Gladiador, la laureada película de Ridley Scott, ha vuelto a despertar entre nosotros el interés por la Antigüedad. Es una producción falsa y poco cuidada: los soldados triunfantes aclaman a Roma victor (esperaríamos una Roma victrix) o el traicionado general Máximo vuelve a su Trujillo natal, que suena Trujilo en inglés (pero Trujillo entonces se llamaba Turgalium).

En su conjunto, no obstante, el espectáculo resulta entretenido, aunque no llegue ni mucho menos a tener la excelencia del Espártaco (así habría que acentuar el nombre) de Stanley Kubrick, su modelo en las escenas de batalla o en la reconstrucción histórica (fue Kubrick, dicho sea de paso, quien descubrió las espléndidas posibilidades de emparejar al protagonista blanco con un negro, hallazgo después imitado hasta la saciedad).

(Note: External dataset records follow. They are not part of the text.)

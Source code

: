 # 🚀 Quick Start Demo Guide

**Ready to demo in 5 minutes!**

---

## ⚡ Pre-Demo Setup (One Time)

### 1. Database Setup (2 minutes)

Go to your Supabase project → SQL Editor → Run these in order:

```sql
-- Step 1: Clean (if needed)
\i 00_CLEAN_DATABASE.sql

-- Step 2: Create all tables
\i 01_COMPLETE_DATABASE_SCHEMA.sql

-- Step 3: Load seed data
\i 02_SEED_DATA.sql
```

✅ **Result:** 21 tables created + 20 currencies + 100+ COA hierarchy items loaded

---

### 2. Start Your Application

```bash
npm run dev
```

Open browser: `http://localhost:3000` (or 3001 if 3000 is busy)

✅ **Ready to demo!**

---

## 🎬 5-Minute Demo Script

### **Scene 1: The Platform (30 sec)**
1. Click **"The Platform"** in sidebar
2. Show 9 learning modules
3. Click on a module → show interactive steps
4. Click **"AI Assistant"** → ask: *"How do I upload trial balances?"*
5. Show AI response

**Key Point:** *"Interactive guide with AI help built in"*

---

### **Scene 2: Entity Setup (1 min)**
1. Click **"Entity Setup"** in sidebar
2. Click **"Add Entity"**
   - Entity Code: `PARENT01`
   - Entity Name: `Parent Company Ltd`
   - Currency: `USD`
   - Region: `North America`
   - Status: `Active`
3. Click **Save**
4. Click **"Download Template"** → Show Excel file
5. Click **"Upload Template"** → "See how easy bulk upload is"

El mayor atractivo de la película estriba, sin duda, en la recreación de las escenas del anfiteatro. Las luchas de gladiadores, en efecto, siguen dejándonos en suspenso después de tantos siglos porque en ese duelo sin cuartel se encierra en su forma más nítida, pero también más cruel y degradante, el misterio supremo de la vida y de la muerte. Venzan o no en el próximo combate, los gladiadores están condenados a morir (morituri): no tienen escapatoria.

En Córdoba se han hallado varias inscripciones funerarias de una escuela gladiatoria: aparecen el murmilón, su oponente el reciario, el hoplómaco armado de pies a cabeza y el esedario combatiente desde un carro. Todos ellos, extranjeros y casados en su mayoría, cayeron en la flor de la edad: el más joven, a los 20, el más viejo, a los 35 años.

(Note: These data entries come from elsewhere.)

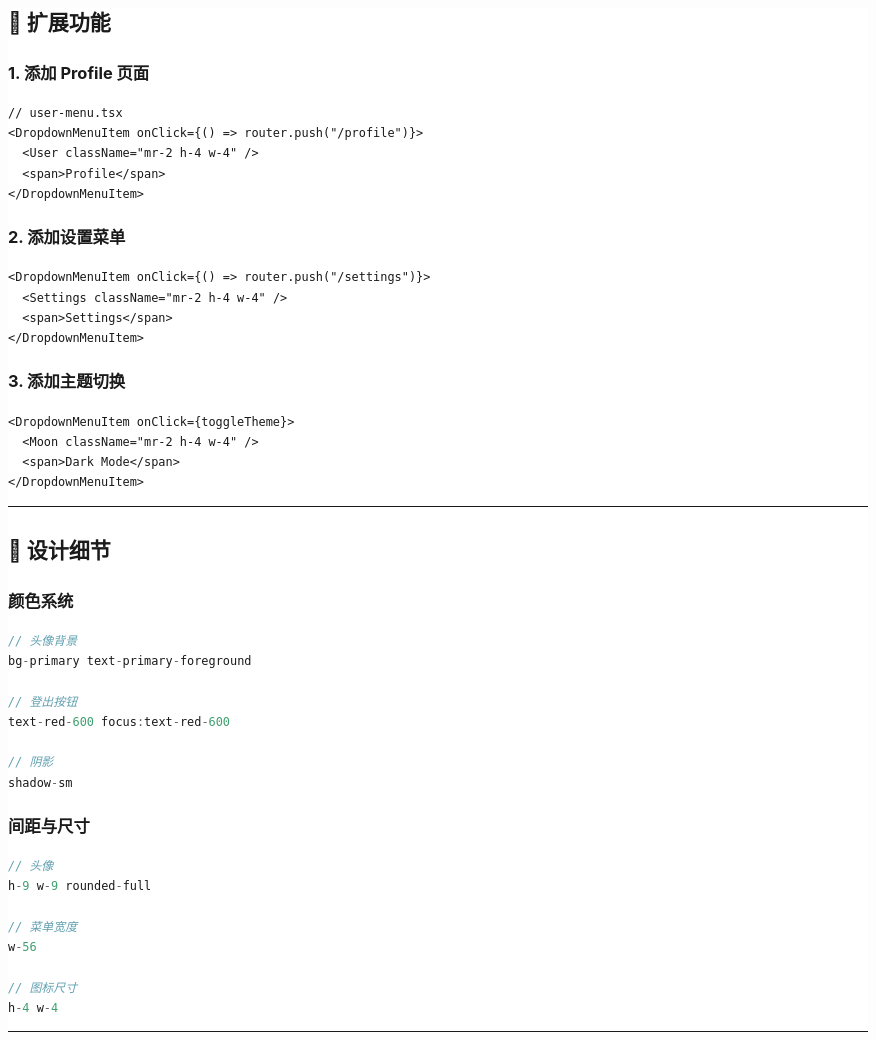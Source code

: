 
## 🚀 扩展功能

### 1. 添加 Profile 页面

```tsx
// user-menu.tsx
<DropdownMenuItem onClick={() => router.push("/profile")}>
  <User className="mr-2 h-4 w-4" />
  <span>Profile</span>
</DropdownMenuItem>
```

### 2. 添加设置菜单

```tsx
<DropdownMenuItem onClick={() => router.push("/settings")}>
  <Settings className="mr-2 h-4 w-4" />
  <span>Settings</span>
</DropdownMenuItem>
```

### 3. 添加主题切换

```tsx
<DropdownMenuItem onClick={toggleTheme}>
  <Moon className="mr-2 h-4 w-4" />
  <span>Dark Mode</span>
</DropdownMenuItem>
```

---

## 🎨 设计细节

### 颜色系统

```typescript
// 头像背景
bg-primary text-primary-foreground

// 登出按钮
text-red-600 focus:text-red-600

// 阴影
shadow-sm
```

### 间距与尺寸

```typescript
// 头像
h-9 w-9 rounded-full

// 菜单宽度
w-56

// 图标尺寸
h-4 w-4
```

---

Un mosaico del Museo Arqueológico Nacional ofrece las instantáneas de un combate: el reciario Calendión envuelve en su red al murmilón Astianacte; pero Astianacte se zafa de las mallas y derriba a su rival; al lado del yacente el artista puso la letra theta (igual a thánatos, 'muerte').

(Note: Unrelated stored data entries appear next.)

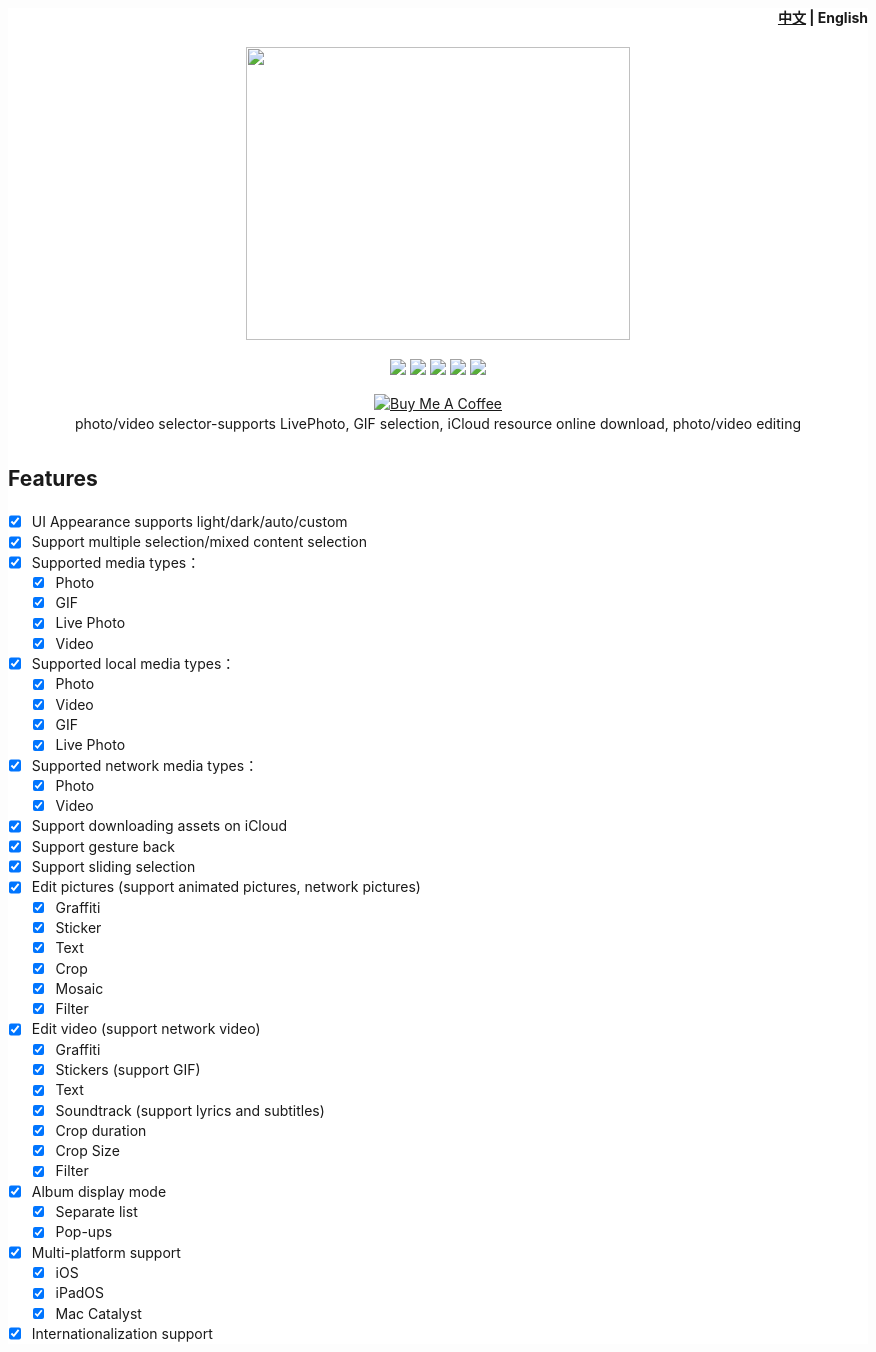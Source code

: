 <h4 align="right"><strong><a href="https://github.com/SilenceLove/HXPhotoPicker#readme">中文</a></strong> | English</h4>
            
<p align="center">
    <a><img src="https://github.com/SilenceLove/PictureMaterial/blob/main/HXPhotoPicker/README/sample_graph.png?raw=true"  width = "384" height = "292.65" ></a>
    
<p align="center">
    <a href="https://github.com/SilenceLove/HXPhotoPicker"><img src="https://travis-ci.org/SilenceLove/HXPhotoPicker.svg?branch=master"></a>
    <a href="https://github.com/SilenceLove/HXPhotoPicker"><img src="https://badgen.net/badge/icon/iOS%2012.0%2B?color=cyan&icon=apple&label"></a>
    <a href="https://github.com/SilenceLove/HXPhotoPicker"><img src="http://img.shields.io/cocoapods/v/HXPhotoPicker.svg?logo=cocoapods&logoColor=ffffff"></a>
    <a href="https://developer.apple.com/Swift"><img src="http://img.shields.io/badge/language-Swift-orange.svg?logo=common-workflow-language"></a>
    <a href="http://mit-license.org"><img src="http://img.shields.io/badge/license-MIT-333333.svg?logo=letterboxd&logoColor=ffffff"></a>
    <div align="center"><a href="https://www.buymeacoffee.com/fengye" target="_blank"><img src="https://cdn.buymeacoffee.com/buttons/v2/default-yellow.png" alt="Buy Me A Coffee" style="height: 60px !important;width: 217px !important;" ></a></div>
    <div align="center">photo/video selector-supports LivePhoto, GIF selection, iCloud resource online download, photo/video editing</div>
</p> 

## <a id="Features"></a> Features

- [x] UI Appearance supports light/dark/auto/custom
- [x] Support multiple selection/mixed content selection
- [x] Supported media types：
    - [x] Photo
    - [x] GIF
    - [x] Live Photo
    - [x] Video
- [x] Supported local media types：
    - [x] Photo
    - [x] Video
    - [x] GIF
    - [x] Live Photo
- [x] Supported network media types：
    - [x] Photo
    - [x] Video
- [x] Support downloading assets on iCloud
- [x] Support gesture back
- [x] Support sliding selection
- [x] Edit pictures (support animated pictures, network pictures)
    - [x] Graffiti
    - [x] Sticker
    - [x] Text
    - [x] Crop
    - [x] Mosaic
    - [x] Filter
- [x] Edit video (support network video)
    - [x] Graffiti
    - [x] Stickers (support GIF)
    - [x] Text
    - [x] Soundtrack (support lyrics and subtitles)
    - [x] Crop duration
    - [x] Crop Size
    - [x] Filter
- [x] Album display mode
    - [x] Separate list
    - [x] Pop-ups
- [x] Multi-platform support
    - [x] iOS
    - [x] iPadOS
    - [x] Mac Catalyst
- [x] Internationalization support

De ahí viene el halo trágico que despide la figura del gladiador. Su triunfo es efímero, su única y verdadera gloria, la gallardía con que haga frente a la primera y última derrota. Su destino inexorable apasionó a los filósofos estoicos, tan preocupados por el libre albedrío. Séneca se sirvió una y otra vez de la metáfora gladiatoria para reflejar la fatalidad ineludible de la vida humana. Lucano comparó a César y Pompeyo con un par de gladiadores; en definitiva, los dos grandes generales habrían de morir asesinados; el que a hierro mata, a hierro muere.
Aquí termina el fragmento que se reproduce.